Full Report
A new distributed denial-of-service (DDoS) botnet known as Kimwolf has enlisted a massive army of no less than 1.8 million infected devices comprising Android-based TVs, set-top boxes, and tablets, and may be associated with another botnet known as AISURU, according to findings from QiAnXin XLab. "Kimwolf is a botnet compiled using the NDK [Native Development Kit]," the company said in a report
Analysis Summary
# Tool/Technique: Kimwolf Botnet
## Overview
Kimwolf is a large-scale Distributed Denial-of-Service (DDoS) botnet that primarily targets and infects Internet of Things (IoT) devices running Android, specifically Android-based TVs, set-top boxes, and tablets. It is suspected to be associated with, or a successor to, the AISURU botnet, possibly sharing infrastructure or code due to similarities in methods and co-infection observed on the same devices. Its main purpose is to launch massive DDoS attacks.
## Technical Details
- Type: Malware family (Botnet)
- Platform: Android IoT devices (TVs, set-top boxes, tablets). Specific affected models mentioned include TV BOX, SuperBOX, HiDPTAndroid, P200, X96Q, XBOX, SmartTV, and MX10.

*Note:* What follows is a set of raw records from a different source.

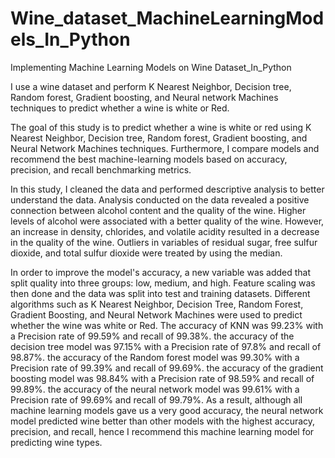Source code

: # Wine_dataset_MachineLearningModels_In_Python
Implementing Machine Learning Models on Wine Dataset_In_Python

I use a wine dataset and perform K Nearest Neighbor, Decision tree, Random forest, Gradient boosting, and Neural network Machines techniques
to predict whether a wine is white or Red. 

The goal of this study is to predict whether a wine is white or red using K Nearest Neighbor, Decision tree, Random forest, Gradient boosting,
and Neural Network Machines techniques. Furthermore, I compare models and recommend the best machine-learning models based on accuracy, precision, 
and recall benchmarking metrics. 

In this study, I cleaned the data and performed descriptive analysis to better understand the data. Analysis conducted on the data revealed a positive
connection between alcohol content and the quality of the wine. Higher levels of alcohol were associated with a better quality of the wine. 
However, an increase in density, chlorides, and volatile acidity resulted in a decrease in the quality of the wine. Outliers in variables of residual sugar,
free sulfur dioxide, and total sulfur dioxide were treated by using the median. 

In order to improve the model's accuracy, a new variable was added that split quality into three groups: low, medium, and high. Feature scaling was then 
done and the data was split into test and training datasets. Different algorithms such as K Nearest Neighbor, Decision Tree, Random Forest, Gradient Boosting,
and Neural Network Machines were used to predict whether the wine was white or Red. The accuracy of KNN was 99.23% with a Precision rate of 99.59% and 
recall of 99.38%. the accuracy of the decision tree model was 97.15% with a Precision rate of 97.8% and recall of 98.87%. the accuracy of the Random forest 
model was 99.30% with a Precision rate of 99.39% and recall of 99.69%. the accuracy of the gradient boosting model was 98.84% with a Precision rate
of 98.59% and recall of 99.89%. the accuracy of the neural network model was 99.61% with a Precision rate of 99.69% and recall of 99.79%. As a result, 
although all machine learning models gave us a very good accuracy, the neural network model predicted wine better than other models with the highest accuracy,
precision, and recall, hence I recommend this machine learning model for predicting wine types. 

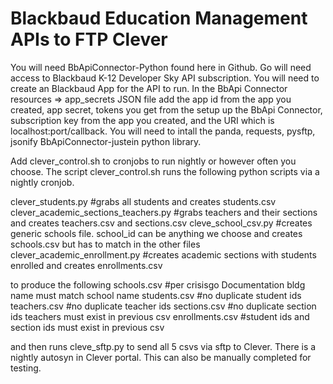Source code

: # Blackbaud Education Management APIs to FTP Clever 
You will need BbApiConnector-Python found here in Github. 
Go will need access to Blackbaud K-12 Developer Sky API subscription. 
You will need to create an Blackbaud App for the API to run.
In the BbApi Connector resources => app_secrets JSON file add the app id from the app you created, app secret, tokens you get from the setup up the BbApi Connector, subscription key from the app you created, and the URI which is localhost:port/callback. 
You will need to intall the panda, requests, pysftp, jsonify BbApiConnector-justein python library. 

Add clever_control.sh to cronjobs to run nightly or however often you choose. 
The script clever_control.sh runs the following python scripts via a nightly cronjob.

clever_students.py #grabs all students and creates students.csv
clever_academic_sections_teachers.py #grabs teachers and their sections and creates teachers.csv and sections.csv
cleve_school_csv.py #creates generic schools file. school_id can be anything we choose and creates schools.csv
but has to match in the other files
clever_academic_enrollment.py #creates academic sections with students enrolled and creates enrollments.csv

to produce the following
schools.csv #per crisisgo Documentation bldg name must match school name
students.csv #no duplicate student ids
teachers.csv #no duplicate teacher ids 
sections.csv #no duplicate section ids teachers must exist in previous csv
enrollments.csv #student ids and section ids must exist in previous csv

and then runs
cleve_sftp.py 
to send all 5 csvs via sftp to Clever. 
There is a nightly autosyn in Clever portal. 
This can also be manually completed for testing.

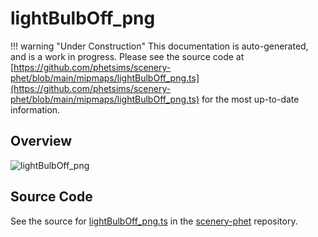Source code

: # lightBulbOff_png

!!! warning "Under Construction"
    This documentation is auto-generated, and is a work in progress. Please see the source code at
    [https://github.com/phetsims/scenery-phet/blob/main/mipmaps/lightBulbOff_png.ts](https://github.com/phetsims/scenery-phet/blob/main/mipmaps/lightBulbOff_png.ts) for the most up-to-date information.

## Overview



<img id="doc-image" alt="lightBulbOff_png">
<script type="module">
import { lightBulbOff_png } from '/lib/scenerystack.esm.min.js';

if ( lightBulbOff_png instanceof HTMLImageElement ) {
  document.querySelector( '#doc-image' ).src = lightBulbOff_png.src;
}
else if ( Array.isArray( lightBulbOff_png ) ) {
  document.querySelector( '#doc-image' ).src = lightBulbOff_png[ 0 ].url;
}
</script>




## Source Code

See the source for [lightBulbOff_png.ts](https://github.com/phetsims/scenery-phet/blob/main/mipmaps/lightBulbOff_png.ts) in the [scenery-phet](https://github.com/phetsims/scenery-phet) repository.
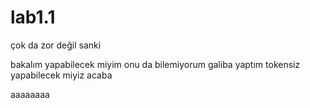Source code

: # lab1.1
çok da zor değil sanki
 
bakalım yapabilecek miyim onu da bilemiyorum
galiba yaptım
tokensiz yapabilecek miyiz acaba 


aaaaaaaa
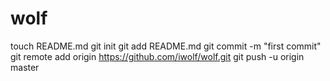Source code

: wolf
====
touch README.md
git init
git add README.md
git commit -m "first commit"
git remote add origin https://github.com/iwolf/wolf.git
git push -u origin master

- Capabilities: DDoS attacks, proxy forwarding, reverse shell, and file management functions.
- First Seen: Investigation commenced upon receiving a "version 4" artifact on October 24, 2025.
## MITRE ATT&CK Mapping
*Note: Mappings are derived from the observed capabilities (DDoS, C2 communication, file management).*
- **TA0011 - Command and Control**
- **T1071 - Application Layer Protocol**
- T1071.001 - Web Protocols (For C2 communication leveraging typical ports/protocols, implied by DDoS)
- **TA0012 - Execution**
- **T1204 - User Execution** (Implied initialization mechanism/infection vector)

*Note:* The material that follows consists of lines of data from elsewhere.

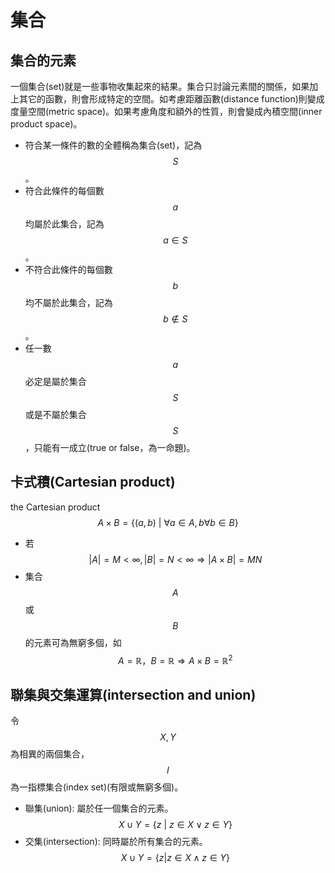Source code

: # 集合

## 集合的元素

一個集合\(set\)就是一些事物收集起來的結果。集合只討論元素間的關係，如果加上其它的函數，則會形成特定的空間。如考慮距離函數\(distance function\)則變成度量空間\(metric space\)。如果考慮角度和額外的性質，則會變成內積空間\(inner product space\)。

* 符合某一條件的數的全體稱為集合\(set\)，記為$$S$$。
* 符合此條件的每個數$$a$$均屬於此集合，記為$$a \in S$$。
* 不符合此條件的每個數$$b$$均不屬於此集合，記為$$b \not \in S$$。
* 任一數$$a$$必定是屬於集合$$S$$或是不屬於集合$$S$$，只能有一成立\(true or false，為一命題\)。

## 卡式積\(Cartesian product\)

the Cartesian product $$A\times B=\{ (a,b) \ \vert \ \forall a \in A, b\forall b \in B\}$$

* 若 $$|A| =M < \infty, |B|=N < \infty \Rightarrow |A \times B| =MN$$
* 集合$$A$$或$$B$$的元素可為無窮多個，如$$A=\mathbb{R}，B=\mathbb{R} \Rightarrow A \times B = \mathbb{R}^2$$

## 聯集與交集運算\(intersection and union\)

令$$X,Y$$為相異的兩個集合，$$I$$為一指標集合\(index set\)\(有限或無窮多個\)。

* 聯集\(union\): 屬於任一個集合的元素。 $$X \cup Y= \{z\ \vert \ z \in X \lor z \in Y\}$$
* 交集\(intersection\): 同時屬於所有集合的元素。$$X \cup Y= \{z \vert  z \in X \land z \in Y\}$$





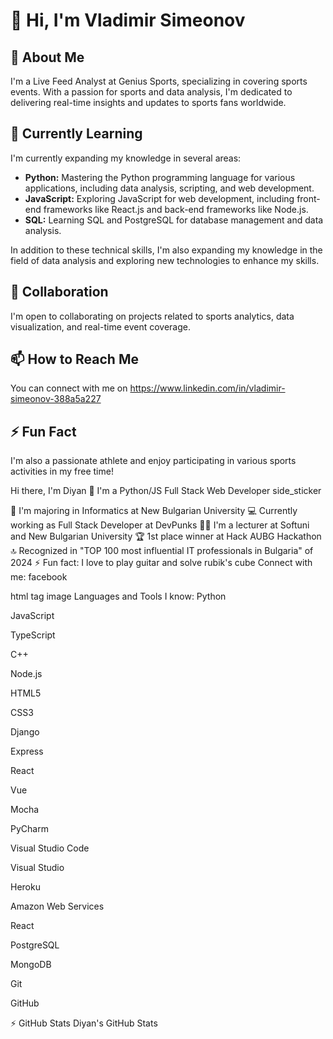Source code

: # 👋 Hi, I'm Vladimir Simeonov 

## 👀 About Me 
I'm a Live Feed Analyst at Genius Sports, specializing in covering sports events. With a passion for sports and data analysis, I'm dedicated to delivering real-time insights and updates to sports fans worldwide.

## 🌱 Currently Learning
I'm currently expanding my knowledge in several areas:

- **Python:** Mastering the Python programming language for various applications, including data analysis, scripting, and web development.
- **JavaScript:** Exploring JavaScript for web development, including front-end frameworks like React.js and back-end frameworks like Node.js.
- **SQL:** Learning SQL and PostgreSQL for database management and data analysis.
  
In addition to these technical skills, I'm also expanding my knowledge in the field of data analysis and exploring new technologies to enhance my skills.

## 💞️ Collaboration
I'm open to collaborating on projects related to sports analytics, data visualization, and real-time event coverage.

## 📫 How to Reach Me
You can connect with me on https://www.linkedin.com/in/vladimir-simeonov-388a5a227

## ⚡ Fun Fact 
I'm also a passionate athlete and enjoy participating in various sports activities in my free time!

Hi there, I'm Diyan 👋
I'm a Python/JS Full Stack Web Developer
side_sticker

🌱 I'm majoring in Informatics at New Bulgarian University
💻 Currently working as Full Stack Developer at DevPunks
👨‍🏫 I'm a lecturer at Softuni and New Bulgarian University
🏆 1st place winner at Hack AUBG Hackathon
🔝 Recognized in "TOP 100 most influential IT professionals in Bulgaria" of 2024
⚡ Fun fact: I love to play guitar and solve rubik's cube
Connect with me:
 facebook

html tag image  Languages and Tools I know:
Python

JavaScript

TypeScript

C++

Node.js

HTML5

CSS3

Django

Express

React

Vue

Mocha

PyCharm

Visual Studio Code

Visual Studio

Heroku

Amazon Web Services

React

PostgreSQL

MongoDB

Git

GitHub



⚡ GitHub Stats
Diyan's GitHub Stats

- **TA0008 - Lateral Movement**
- **T1090 - Proxy**
- T1090.002 - External Proxy (Explicitly listed capability: proxy forwarding)
- **TA0003 - Persistence**
- (Implied by botnet operation ensuring only one instance runs)
## Functionality
### Core Capabilities
- **DDoS Attacks:** Primary function, capable of issuing a high volume of attack commands (estimated 1.7 billion commands over three days in November 2025).
- **Single Instance Enforcement:** Ensures only one instance of the bot process runs on the infected device.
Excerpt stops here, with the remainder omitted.